EXERCISE —
Print every line from the start of the data, and when you reach the line with "И вернём домой.", include it and stop. Pictures are not part of the copy.

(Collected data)
▼
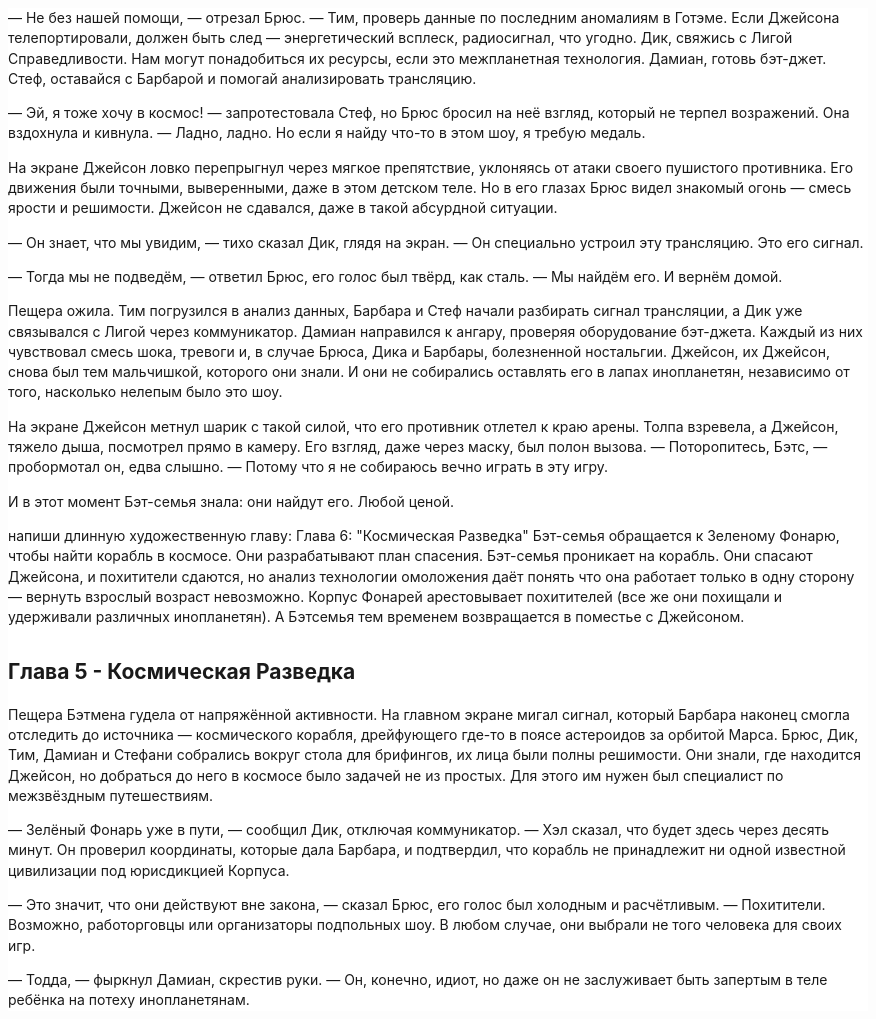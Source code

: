— Не без нашей помощи, — отрезал Брюс. — Тим, проверь данные по последним аномалиям в Готэме. Если Джейсона телепортировали, должен быть след — энергетический всплеск, радиосигнал, что угодно. Дик, свяжись с Лигой Справедливости. Нам могут понадобиться их ресурсы, если это межпланетная технология. Дамиан, готовь бэт-джет. Стеф, оставайся с Барбарой и помогай анализировать трансляцию.

— Эй, я тоже хочу в космос! — запротестовала Стеф, но Брюс бросил на неё взгляд, который не терпел возражений. Она вздохнула и кивнула. — Ладно, ладно. Но если я найду что-то в этом шоу, я требую медаль.

На экране Джейсон ловко перепрыгнул через мягкое препятствие, уклоняясь от атаки своего пушистого противника. Его движения были точными, выверенными, даже в этом детском теле. Но в его глазах Брюс видел знакомый огонь — смесь ярости и решимости. Джейсон не сдавался, даже в такой абсурдной ситуации.

— Он знает, что мы увидим, — тихо сказал Дик, глядя на экран. — Он специально устроил эту трансляцию. Это его сигнал.

— Тогда мы не подведём, — ответил Брюс, его голос был твёрд, как сталь. — Мы найдём его. И вернём домой.

Пещера ожила. Тим погрузился в анализ данных, Барбара и Стеф начали разбирать сигнал трансляции, а Дик уже связывался с Лигой через коммуникатор. Дамиан направился к ангару, проверяя оборудование бэт-джета. Каждый из них чувствовал смесь шока, тревоги и, в случае Брюса, Дика и Барбары, болезненной ностальгии. Джейсон, их Джейсон, снова был тем мальчишкой, которого они знали. И они не собирались оставлять его в лапах инопланетян, независимо от того, насколько нелепым было это шоу.

На экране Джейсон метнул шарик с такой силой, что его противник отлетел к краю арены. Толпа взревела, а Джейсон, тяжело дыша, посмотрел прямо в камеру. Его взгляд, даже через маску, был полон вызова. — Поторопитесь, Бэтс, — пробормотал он, едва слышно. — Потому что я не собираюсь вечно играть в эту игру.

И в этот момент Бэт-семья знала: они найдут его. Любой ценой.

напиши длинную художественную главу: Глава 6: "Космическая Разведка" Бэт-семья обращается к Зеленому Фонарю, чтобы найти корабль в космосе. Они разрабатывают план спасения. Бэт-семья проникает на корабль. Они спасают Джейсона, и похитители сдаются, но анализ технологии омоложения даёт понять что она работает только в одну сторону — вернуть взрослый возраст невозможно. Корпус Фонарей арестовывает похитителей (все же они похищали и удерживали различных инопланетян). А Бэтсемья тем временем возвращается в поместье с Джейсоном.

## Глава 5 - Космическая Разведка

Пещера Бэтмена гудела от напряжённой активности. На главном экране мигал сигнал, который Барбара наконец смогла отследить до источника — космического корабля, дрейфующего где-то в поясе астероидов за орбитой Марса. Брюс, Дик, Тим, Дамиан и Стефани собрались вокруг стола для брифингов, их лица были полны решимости. Они знали, где находится Джейсон, но добраться до него в космосе было задачей не из простых. Для этого им нужен был специалист по межзвёздным путешествиям.

— Зелёный Фонарь уже в пути, — сообщил Дик, отключая коммуникатор. — Хэл сказал, что будет здесь через десять минут. Он проверил координаты, которые дала Барбара, и подтвердил, что корабль не принадлежит ни одной известной цивилизации под юрисдикцией Корпуса.

— Это значит, что они действуют вне закона, — сказал Брюс, его голос был холодным и расчётливым. — Похитители. Возможно, работорговцы или организаторы подпольных шоу. В любом случае, они выбрали не того человека для своих игр.

— Тодда, — фыркнул Дамиан, скрестив руки. — Он, конечно, идиот, но даже он не заслуживает быть запертым в теле ребёнка на потеху инопланетянам.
▲
WRITTEN RESPONSE —
Source code

:— Не без нашей помощи, — отрезал Брюс. — Тим, проверь данные по последним аномалиям в Готэме. Если Джейсона телепортировали, должен быть след — энергетический всплеск, радиосигнал, что угодно. Дик, свяжись с Лигой Справедливости. Нам могут понадобиться их ресурсы, если это межпланетная технология. Дамиан, готовь бэт-джет. Стеф, оставайся с Барбарой и помогай анализировать трансляцию.

— Эй, я тоже хочу в космос! — запротестовала Стеф, но Брюс бросил на неё взгляд, который не терпел возражений. Она вздохнула и кивнула. — Ладно, ладно. Но если я найду что-то в этом шоу, я требую медаль.

На экране Джейсон ловко перепрыгнул через мягкое препятствие, уклоняясь от атаки своего пушистого противника. Его движения были точными, выверенными, даже в этом детском теле. Но в его глазах Брюс видел знакомый огонь — смесь ярости и решимости. Джейсон не сдавался, даже в такой абсурдной ситуации.

— Он знает, что мы увидим, — тихо сказал Дик, глядя на экран. — Он специально устроил эту трансляцию. Это его сигнал.

— Тогда мы не подведём, — ответил Брюс, его голос был твёрд, как сталь. — Мы найдём его. И вернём домой.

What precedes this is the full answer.